Checks by BusinessDay show that the second quarter of 2024 remains the latest budget implementation report published on the Budget Office website. This leaves a significant gap in public access to information on federal revenue performance, expenditure, and project execution at a time of rising borrowing costs and fiscal pressure.
Budget Office cites verification processes for prolonged silence
Tanimu Yakubu, Director-General of the Budget Office, who was appointed by President Tinubu in June 2024 to replace Ben Akabueze, attributed the delay to what was described as an ongoing review and verification process. The administration’s official stance remains that the documents are being finalised for public consumption.
“The other quarters will soon be uploaded, just give us time, they are still working on the document since you are able to access the website and got the other ones, that means in the shortest time you will get the other ones too. But they are still working on it,” Afolabi Olajuwon, Budget Office Spokesperson, told BusinessDay. He added that no specific timeline exists as the process involves contractors and multiple internal reviewers to ensure a thorough “fact-check” before release.
The Fiscal Responsibility Act, enacted in 2007, requires the federal government to publish quarterly budget implementation reports to strengthen transparency and accountability in public finance management. Analysts say the continued absence of the reports represents a direct violation of the law and raises concerns over the government’s commitment to fiscal openness.

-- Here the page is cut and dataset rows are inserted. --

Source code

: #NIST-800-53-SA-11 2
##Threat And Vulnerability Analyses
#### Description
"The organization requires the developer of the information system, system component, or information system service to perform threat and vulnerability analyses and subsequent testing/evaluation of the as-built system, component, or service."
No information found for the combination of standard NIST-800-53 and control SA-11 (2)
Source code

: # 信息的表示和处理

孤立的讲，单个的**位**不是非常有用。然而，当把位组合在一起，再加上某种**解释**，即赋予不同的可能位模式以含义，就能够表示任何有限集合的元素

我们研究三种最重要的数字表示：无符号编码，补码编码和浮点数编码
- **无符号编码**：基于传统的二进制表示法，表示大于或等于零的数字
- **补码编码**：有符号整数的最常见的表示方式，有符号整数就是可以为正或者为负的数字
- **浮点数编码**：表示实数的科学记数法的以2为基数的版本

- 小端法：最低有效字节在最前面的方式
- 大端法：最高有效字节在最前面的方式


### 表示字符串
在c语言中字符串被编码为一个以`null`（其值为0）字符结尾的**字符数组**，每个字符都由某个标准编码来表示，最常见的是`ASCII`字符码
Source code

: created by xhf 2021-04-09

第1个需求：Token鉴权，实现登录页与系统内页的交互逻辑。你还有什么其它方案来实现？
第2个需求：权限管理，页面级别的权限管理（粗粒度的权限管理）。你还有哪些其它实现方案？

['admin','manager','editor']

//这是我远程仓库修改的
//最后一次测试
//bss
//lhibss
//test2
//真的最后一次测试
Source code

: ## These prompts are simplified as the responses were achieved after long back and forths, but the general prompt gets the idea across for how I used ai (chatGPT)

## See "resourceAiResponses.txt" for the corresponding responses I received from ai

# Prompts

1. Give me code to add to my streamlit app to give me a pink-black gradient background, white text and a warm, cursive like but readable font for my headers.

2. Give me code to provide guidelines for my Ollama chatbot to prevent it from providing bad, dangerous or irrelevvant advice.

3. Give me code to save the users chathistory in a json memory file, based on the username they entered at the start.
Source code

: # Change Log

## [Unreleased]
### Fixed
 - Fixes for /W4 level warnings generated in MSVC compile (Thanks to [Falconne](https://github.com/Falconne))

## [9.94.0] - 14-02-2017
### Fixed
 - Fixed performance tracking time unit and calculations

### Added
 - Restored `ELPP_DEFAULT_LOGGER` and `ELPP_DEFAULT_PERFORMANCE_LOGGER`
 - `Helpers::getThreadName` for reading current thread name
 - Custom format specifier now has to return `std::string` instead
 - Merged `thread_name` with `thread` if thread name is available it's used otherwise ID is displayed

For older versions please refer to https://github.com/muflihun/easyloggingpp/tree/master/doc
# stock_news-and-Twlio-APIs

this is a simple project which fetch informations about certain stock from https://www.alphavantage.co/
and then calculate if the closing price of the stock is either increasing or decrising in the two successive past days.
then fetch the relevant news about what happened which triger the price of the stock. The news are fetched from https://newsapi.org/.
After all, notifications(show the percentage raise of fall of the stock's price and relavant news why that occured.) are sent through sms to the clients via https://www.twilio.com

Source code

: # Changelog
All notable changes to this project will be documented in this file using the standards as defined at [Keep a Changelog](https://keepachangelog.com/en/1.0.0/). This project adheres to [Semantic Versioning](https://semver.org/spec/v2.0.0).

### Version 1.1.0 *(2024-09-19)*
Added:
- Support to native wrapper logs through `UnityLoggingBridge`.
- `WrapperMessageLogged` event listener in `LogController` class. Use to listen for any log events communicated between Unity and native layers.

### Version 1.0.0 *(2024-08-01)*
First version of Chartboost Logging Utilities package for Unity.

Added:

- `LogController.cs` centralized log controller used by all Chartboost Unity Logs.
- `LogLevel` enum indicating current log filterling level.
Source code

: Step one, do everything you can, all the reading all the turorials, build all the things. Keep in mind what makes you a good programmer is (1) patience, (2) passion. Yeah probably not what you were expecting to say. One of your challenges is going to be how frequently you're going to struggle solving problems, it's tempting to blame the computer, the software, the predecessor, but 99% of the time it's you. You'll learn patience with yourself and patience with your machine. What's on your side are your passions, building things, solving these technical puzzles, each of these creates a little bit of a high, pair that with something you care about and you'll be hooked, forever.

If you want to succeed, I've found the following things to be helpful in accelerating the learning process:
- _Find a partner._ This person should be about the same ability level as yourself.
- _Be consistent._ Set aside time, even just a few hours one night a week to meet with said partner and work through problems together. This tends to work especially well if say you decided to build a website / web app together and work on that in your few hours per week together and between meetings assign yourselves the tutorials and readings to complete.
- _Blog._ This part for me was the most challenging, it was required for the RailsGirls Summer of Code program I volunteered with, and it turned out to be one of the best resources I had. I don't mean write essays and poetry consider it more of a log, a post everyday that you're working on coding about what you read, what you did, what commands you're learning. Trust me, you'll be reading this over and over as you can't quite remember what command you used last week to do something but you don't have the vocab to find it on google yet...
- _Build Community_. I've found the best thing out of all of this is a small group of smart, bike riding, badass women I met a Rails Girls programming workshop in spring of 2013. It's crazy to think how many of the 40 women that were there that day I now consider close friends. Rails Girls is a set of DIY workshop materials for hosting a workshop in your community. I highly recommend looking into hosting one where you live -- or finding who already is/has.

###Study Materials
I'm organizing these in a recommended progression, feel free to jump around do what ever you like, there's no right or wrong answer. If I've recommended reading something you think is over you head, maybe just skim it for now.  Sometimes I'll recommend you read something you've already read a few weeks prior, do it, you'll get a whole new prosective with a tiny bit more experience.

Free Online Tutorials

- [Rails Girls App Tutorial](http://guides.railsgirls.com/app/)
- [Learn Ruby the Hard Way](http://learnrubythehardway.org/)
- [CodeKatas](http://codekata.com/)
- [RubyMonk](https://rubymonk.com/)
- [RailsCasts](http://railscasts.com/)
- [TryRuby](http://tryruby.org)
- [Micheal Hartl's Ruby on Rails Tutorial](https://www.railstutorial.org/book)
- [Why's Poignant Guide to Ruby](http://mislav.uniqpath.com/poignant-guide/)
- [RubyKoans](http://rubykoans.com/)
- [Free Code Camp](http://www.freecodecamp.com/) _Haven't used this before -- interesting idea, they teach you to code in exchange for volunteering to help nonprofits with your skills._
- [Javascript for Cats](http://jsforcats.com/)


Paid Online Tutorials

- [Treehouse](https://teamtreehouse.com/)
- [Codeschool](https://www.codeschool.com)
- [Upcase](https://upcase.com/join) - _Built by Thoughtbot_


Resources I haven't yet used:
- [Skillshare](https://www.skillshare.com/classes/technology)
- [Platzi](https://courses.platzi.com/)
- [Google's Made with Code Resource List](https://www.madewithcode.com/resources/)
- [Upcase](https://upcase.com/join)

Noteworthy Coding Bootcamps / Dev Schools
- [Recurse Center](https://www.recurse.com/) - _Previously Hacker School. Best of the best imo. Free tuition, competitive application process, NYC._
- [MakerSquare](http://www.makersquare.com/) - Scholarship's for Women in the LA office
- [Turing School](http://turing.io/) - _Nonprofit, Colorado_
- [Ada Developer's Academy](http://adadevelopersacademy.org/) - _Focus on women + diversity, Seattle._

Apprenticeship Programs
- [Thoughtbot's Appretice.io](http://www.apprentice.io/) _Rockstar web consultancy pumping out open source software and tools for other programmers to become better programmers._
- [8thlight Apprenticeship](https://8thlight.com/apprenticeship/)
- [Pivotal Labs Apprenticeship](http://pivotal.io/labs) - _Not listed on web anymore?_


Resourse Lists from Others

The delays mark a reversal from commitments made last year when the agency blamed an “exceptional budget cycle” and promised a return to regular schedules.
“This is a clear violation of the Fiscal Responsibility Act, 2007; specifically Section 50,” Vahyala Kwaga, BudgIT deputy director, told BusinessDay. “This means the federal government has broken its own laws on publication and transparency, completely closing the door for accountability. Because how can you hold the government accountable when you don’t know its financial position?”

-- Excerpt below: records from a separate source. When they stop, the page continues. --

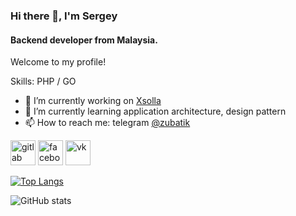 ### Hi there 👋,  I'm Sergey
#### Backend developer from Malaysia.
Welcome to my profile!

Skills: PHP / GO

- 🔭 I’m currently working on [Xsolla](https://xsolla.com) 
- 🌱 I’m currently learning application architecture, design pattern 
- 📫 How to reach me: telegram [@zubatik](tg://resolve?domain=zubatik) 

[<img src='https://cdn.jsdelivr.net/npm/simple-icons@3.0.1/icons/gitlab.svg' alt='gitlab' height='40'>](https://gitlab.com/Zubatik)  [<img src='https://cdn.jsdelivr.net/npm/simple-icons@3.0.1/icons/facebook.svg' alt='facebook' height='40'>](https://www.facebook.com/https://www.facebook.com/serjzubanov)  [<img src='https://cdn.jsdelivr.net/npm/simple-icons@3.0.1/icons/vk.svg' alt='vk' height='40'>](https://vk.com/zubatos)  

[![Top Langs](https://github-readme-stats.vercel.app/api/top-langs/?username=SZubanov&layout=compact)](https://github.com/anuraghazra/github-readme-stats)

![GitHub stats](https://github-readme-stats.vercel.app/api?username=SZubanov&show_icons=true&theme=dark)  

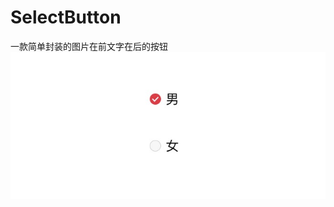 # SelectButton
一款简单封装的图片在前文字在后的按钮
![images](https://github.com/KevinSoon/SelectButton/blob/master/images/135095BB-F97C-493C-B67B-8734EDF74ACC.png)
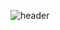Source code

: ![header](https://capsule-render.vercel.app/api?type=Venom&color=gradient&height=300&section=header&text=Mione%20Dev&fontColor=9932CC&fontSize=70)

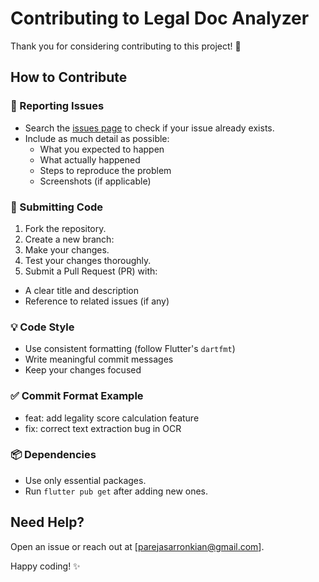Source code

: # Contributing to Legal Doc Analyzer

Thank you for considering contributing to this project! 🎉

## How to Contribute

### 🐛 Reporting Issues
- Search the [issues page](https://github.com/team-gdg-hau/Gemini-w-Flutter/issues) to check if your issue already exists.
- Include as much detail as possible:
    - What you expected to happen
    - What actually happened
    - Steps to reproduce the problem
    - Screenshots (if applicable)

### 🧪 Submitting Code
1. Fork the repository.
2. Create a new branch:
3. Make your changes.
4. Test your changes thoroughly.
5. Submit a Pull Request (PR) with:
- A clear title and description
- Reference to related issues (if any)

### 💡 Code Style
- Use consistent formatting (follow Flutter's `dartfmt`)
- Write meaningful commit messages
- Keep your changes focused

### ✅ Commit Format Example
- feat: add legality score calculation feature
- fix: correct text extraction bug in OCR
### 📦 Dependencies
- Use only essential packages.
- Run `flutter pub get` after adding new ones.

## Need Help?
Open an issue or reach out at [parejasarronkian@gmail.com].

Happy coding! ✨
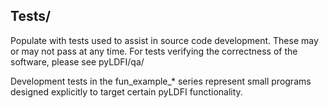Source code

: ## Tests/

Populate with tests used to assist in source code development. These may or may not pass at any time. For tests verifying the correctness of the software, please see pyLDFI/qa/

Development tests in the fun_example_* series represent small programs designed explicitly to target certain pyLDFI functionality.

Massive borrowing fuels concerns over unmonitored spending
Kwaga noted that the Tinubu administration had effectively rolled back gains in fiscal disclosure achieved under former President Muhammadu Buhari.
“What is more troubling is the fact that this administration has effectively rolled back the growth and stability in the publication of fiscal documents that the previous administration of late President Buhari strove to commit to,” he said.
With the administration engaging in massive borrowing, the lack of revenue and spending data creates a significant oversight vacuum.
“The question then becomes: if the government is not publishing on its spending and revenue but borrowing more, how do we know what it is using the money for?” Kwaga asked, challenging the President to match his macroeconomic reforms with equal dedication to transparency.
Nigeria’s fiscal challenges have intensified as the government grapples with weak revenue growth, elevated debt service obligations, and the impact of subsidy reforms. Auwal Rafsanjani, Civil Society Legislative Advocacy Centre Executive Director, warned that financial secrecy allows for corruption and manipulation.
“The budgeting process in this country and its implementation has a major challenge, in the sense that the usual openness that we used to see is no longer there,” he said.
Rafsanjani added that the lack of data undermines Nigeria’s commitments under the Open Government Partnership (OGP) initiative. Similarly, Kabir Isah, an Abuja-based economist, emphasised that missing reports eliminate the ability to monitor funds intended for vital sectors like education and healthcare. This perceived lack of transparency discourages civic participation and risks alienating investors who rely on data to assess the country’s economic stability.